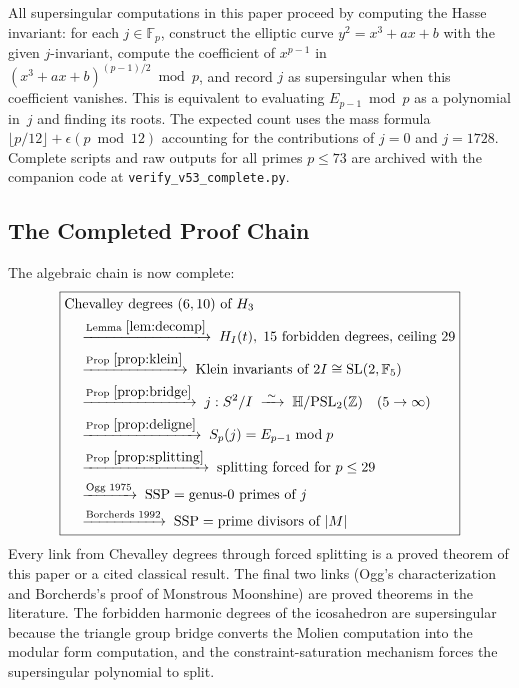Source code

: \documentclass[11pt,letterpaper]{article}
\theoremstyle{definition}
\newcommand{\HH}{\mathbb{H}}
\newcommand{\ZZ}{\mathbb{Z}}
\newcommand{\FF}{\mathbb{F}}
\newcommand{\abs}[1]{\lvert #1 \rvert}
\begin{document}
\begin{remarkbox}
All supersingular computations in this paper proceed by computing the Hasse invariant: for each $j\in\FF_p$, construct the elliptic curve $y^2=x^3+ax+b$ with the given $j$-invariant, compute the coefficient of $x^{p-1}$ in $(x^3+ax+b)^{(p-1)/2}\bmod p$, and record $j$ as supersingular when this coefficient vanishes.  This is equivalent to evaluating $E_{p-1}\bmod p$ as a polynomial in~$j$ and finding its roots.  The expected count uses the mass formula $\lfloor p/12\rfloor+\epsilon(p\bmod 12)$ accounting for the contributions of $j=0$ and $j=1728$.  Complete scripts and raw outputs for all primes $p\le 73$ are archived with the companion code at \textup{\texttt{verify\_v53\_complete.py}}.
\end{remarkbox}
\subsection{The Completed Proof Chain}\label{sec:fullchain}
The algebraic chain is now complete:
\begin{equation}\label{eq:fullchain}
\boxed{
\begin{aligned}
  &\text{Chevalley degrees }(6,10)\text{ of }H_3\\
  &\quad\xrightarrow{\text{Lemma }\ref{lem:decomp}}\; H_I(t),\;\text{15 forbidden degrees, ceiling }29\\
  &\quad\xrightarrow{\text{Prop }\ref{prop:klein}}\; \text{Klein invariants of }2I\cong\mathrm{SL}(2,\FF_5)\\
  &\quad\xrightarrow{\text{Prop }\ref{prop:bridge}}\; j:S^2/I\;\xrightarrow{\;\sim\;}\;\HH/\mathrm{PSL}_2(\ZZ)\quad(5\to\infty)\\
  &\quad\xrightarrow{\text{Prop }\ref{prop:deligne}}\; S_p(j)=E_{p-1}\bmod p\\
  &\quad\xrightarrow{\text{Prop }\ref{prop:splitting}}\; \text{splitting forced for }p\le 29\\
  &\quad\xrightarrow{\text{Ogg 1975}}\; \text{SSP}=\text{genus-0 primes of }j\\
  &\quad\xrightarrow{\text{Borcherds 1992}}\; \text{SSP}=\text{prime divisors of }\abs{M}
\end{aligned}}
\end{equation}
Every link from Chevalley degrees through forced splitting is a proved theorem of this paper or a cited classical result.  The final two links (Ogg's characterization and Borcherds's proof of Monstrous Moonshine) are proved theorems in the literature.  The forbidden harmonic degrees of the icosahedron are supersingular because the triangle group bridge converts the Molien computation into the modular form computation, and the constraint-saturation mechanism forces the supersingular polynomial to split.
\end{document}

==*==

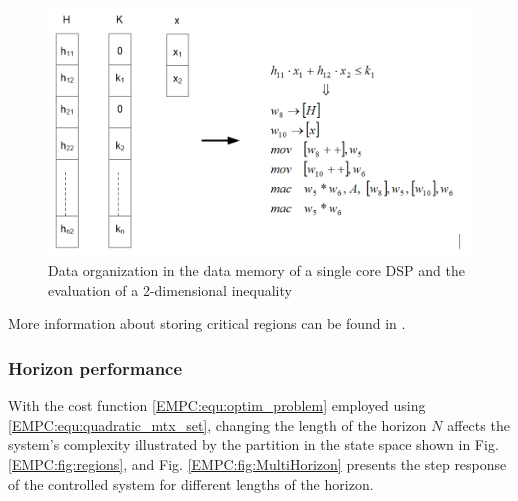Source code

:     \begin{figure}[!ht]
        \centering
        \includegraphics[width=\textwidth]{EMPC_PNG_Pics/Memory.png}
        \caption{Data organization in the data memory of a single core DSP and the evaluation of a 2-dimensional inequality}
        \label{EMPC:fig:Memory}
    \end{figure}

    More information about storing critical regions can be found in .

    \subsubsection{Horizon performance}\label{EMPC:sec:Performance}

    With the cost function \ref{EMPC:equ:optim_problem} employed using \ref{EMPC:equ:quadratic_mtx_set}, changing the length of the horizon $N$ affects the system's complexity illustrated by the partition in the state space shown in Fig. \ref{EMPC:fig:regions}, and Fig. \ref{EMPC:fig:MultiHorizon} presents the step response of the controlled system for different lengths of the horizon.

==*==

WORK ITEM. Go through the material above and output exactly the lines from the one containing "organization in the" through the one containing "With the cost".

EXERCISE ANSWER.
        \caption{Data organization in the data memory of a single core DSP and the evaluation of a 2-dimensional inequality}
        \label{EMPC:fig:Memory}
    \end{figure}

    More information about storing critical regions can be found in .

    \subsubsection{Horizon performance}\label{EMPC:sec:Performance}

    With the cost function \ref{EMPC:equ:optim_problem} employed using \ref{EMPC:equ:quadratic_mtx_set}, changing the length of the horizon $N$ affects the system's complexity illustrated by the partition in the state space shown in Fig. \ref{EMPC:fig:regions}, and Fig. \ref{EMPC:fig:MultiHorizon} presents the step response of the controlled system for different lengths of the horizon.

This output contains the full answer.